I am a graduate student in English at UC Davis. (One of my dissertation readers is Scott Simmon, who says, 'Hello.') I've read your site off-and-on for a year, and you've got me intrigued by the films of Mark Rappaport. I've been looking for his films. I've had some success with expensive used copies of his earlier work, but I can't find your recommendation, Three Short Films. It was released by VideoActive Media in 1997, but it seems to have disappeared in the meantime. Do you have any leads on how I might track a copy down? Thank you for your time, and thank you for sharing your ideas.

Sean Allan

Ray Carney replies:

Hi Sean. Hi to Scott too.

I'm not sure what to tell you about the three short films. I was involved with the Videoactive release (a former student of mine was part of the arrangement to finance it) and have a video copy of my own, but am too straight out with work (and lacking in access to equipment right now) to dupe it. Also, I'm not sure if the site says it, but I might as well mention that I now have many other things that have never been released. I mean not only not released on video, but not released on film either. Mark amazingly gave me his complete work, his files, his papers, his script drafts, the whole nine yards of thirty years of work he has done, etc. last year when he moved. So I now have thousands of other things that the world doesn't know about and hasn't seen. So there's lots more beyond the three films that is worth looking at. Just wanted you to know that.

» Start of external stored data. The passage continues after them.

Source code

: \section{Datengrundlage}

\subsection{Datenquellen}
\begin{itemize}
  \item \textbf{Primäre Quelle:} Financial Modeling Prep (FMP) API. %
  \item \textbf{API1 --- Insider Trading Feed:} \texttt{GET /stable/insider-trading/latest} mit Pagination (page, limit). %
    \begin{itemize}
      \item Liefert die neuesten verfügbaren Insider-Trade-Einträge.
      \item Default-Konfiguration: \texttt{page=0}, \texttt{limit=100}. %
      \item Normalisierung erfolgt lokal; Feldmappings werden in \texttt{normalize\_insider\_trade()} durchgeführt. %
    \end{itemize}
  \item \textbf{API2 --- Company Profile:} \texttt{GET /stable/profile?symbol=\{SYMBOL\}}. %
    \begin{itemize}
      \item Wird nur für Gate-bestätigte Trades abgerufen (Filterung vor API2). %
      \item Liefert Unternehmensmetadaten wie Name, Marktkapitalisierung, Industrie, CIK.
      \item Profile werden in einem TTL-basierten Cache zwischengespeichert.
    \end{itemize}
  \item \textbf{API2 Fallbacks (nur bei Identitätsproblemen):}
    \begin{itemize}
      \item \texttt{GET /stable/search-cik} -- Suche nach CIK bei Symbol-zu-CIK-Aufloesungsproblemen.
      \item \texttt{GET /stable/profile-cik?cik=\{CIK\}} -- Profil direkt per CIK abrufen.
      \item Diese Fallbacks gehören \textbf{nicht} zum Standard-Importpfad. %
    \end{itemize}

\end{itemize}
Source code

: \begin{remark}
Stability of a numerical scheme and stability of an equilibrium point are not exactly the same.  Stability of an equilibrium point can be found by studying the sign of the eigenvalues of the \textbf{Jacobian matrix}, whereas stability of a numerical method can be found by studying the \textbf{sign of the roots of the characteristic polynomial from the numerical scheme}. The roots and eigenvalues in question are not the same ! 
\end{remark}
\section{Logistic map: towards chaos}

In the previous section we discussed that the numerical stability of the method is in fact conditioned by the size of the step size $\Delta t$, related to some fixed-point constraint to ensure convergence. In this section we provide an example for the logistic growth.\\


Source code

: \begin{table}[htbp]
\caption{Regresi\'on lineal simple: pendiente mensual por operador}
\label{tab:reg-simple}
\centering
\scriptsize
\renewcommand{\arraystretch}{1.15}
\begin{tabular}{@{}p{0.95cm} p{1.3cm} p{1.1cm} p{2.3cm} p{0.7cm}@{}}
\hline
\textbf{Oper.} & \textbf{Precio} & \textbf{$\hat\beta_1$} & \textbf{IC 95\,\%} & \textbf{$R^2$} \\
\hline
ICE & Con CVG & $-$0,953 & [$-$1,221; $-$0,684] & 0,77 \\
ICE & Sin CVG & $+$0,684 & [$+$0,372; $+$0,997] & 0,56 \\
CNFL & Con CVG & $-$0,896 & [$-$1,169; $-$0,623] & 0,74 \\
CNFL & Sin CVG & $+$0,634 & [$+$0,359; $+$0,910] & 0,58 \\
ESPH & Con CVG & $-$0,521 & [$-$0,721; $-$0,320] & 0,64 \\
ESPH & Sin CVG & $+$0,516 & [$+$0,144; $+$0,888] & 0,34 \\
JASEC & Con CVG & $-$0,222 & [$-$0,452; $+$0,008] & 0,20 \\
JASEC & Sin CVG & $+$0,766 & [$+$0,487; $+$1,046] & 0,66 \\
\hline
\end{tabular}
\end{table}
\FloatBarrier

What is your dissertation on?

And more importantly, I wonder why more people haven't asked me this question or hundreds of other questions. If my memory serves, you are the very first film academic, the first film studies grad student or professor, ever to ask me about Rapp's work. Isn't that strange? What's wrong with our profession? Film studies, I mean. Why don't film scholars want to know more about Rappaport or Cassavetes or any of a dozen other topics I could name? Why don't they care? It's completely different in other fields. If I had special information about the Reimann hypothesis, the location of the zeros in the zeta function, or about one of Gauss's theorems, twenty thousand math professors and grad students would be all over me to get it out of me. Even if I was telling them about the music of "Clap Your Hands Say Yeah," it would matter more to the indie music scene. Why doesn't it matter when I tell them that Mark Rappaport is one of the greatest filmmakers of the past thirty years? Why aren! 't film scholars--professors or students--interested? It mystifies me why they aren't really paying attention--or just don't care--in a parallel situation. They seem to have their heads in the sand. Or, even more weirdly, to take their scholarly agendas from the New York Times. In my academic experience, among serious academic areas, only film has this sort of lowbrow mentality. Almost no one is interested in finding out about things they don't already know or have a theory to apply to. Why is it?

Sorry. Forgive the preceding outburst. I temporarily lost it. The questions are strictly rhetorical.


I left a message on your office answering machine last night, the name's J.R.Heffelfinger, I was a student of yours a few years back and really learned a great deal from you. Needless to say you were very influential to me. With your permission I'd like to send a copy of my film. It would be only fitting that I share with you something that was borne entirely from my soul and commuted through the medium, amidst sacrifice, compromise and starvation and yes even blood loss from which I (for the most part) and it emerge intact, for you to see. From a student to the teacher I hope you accept. If and where do I send it to?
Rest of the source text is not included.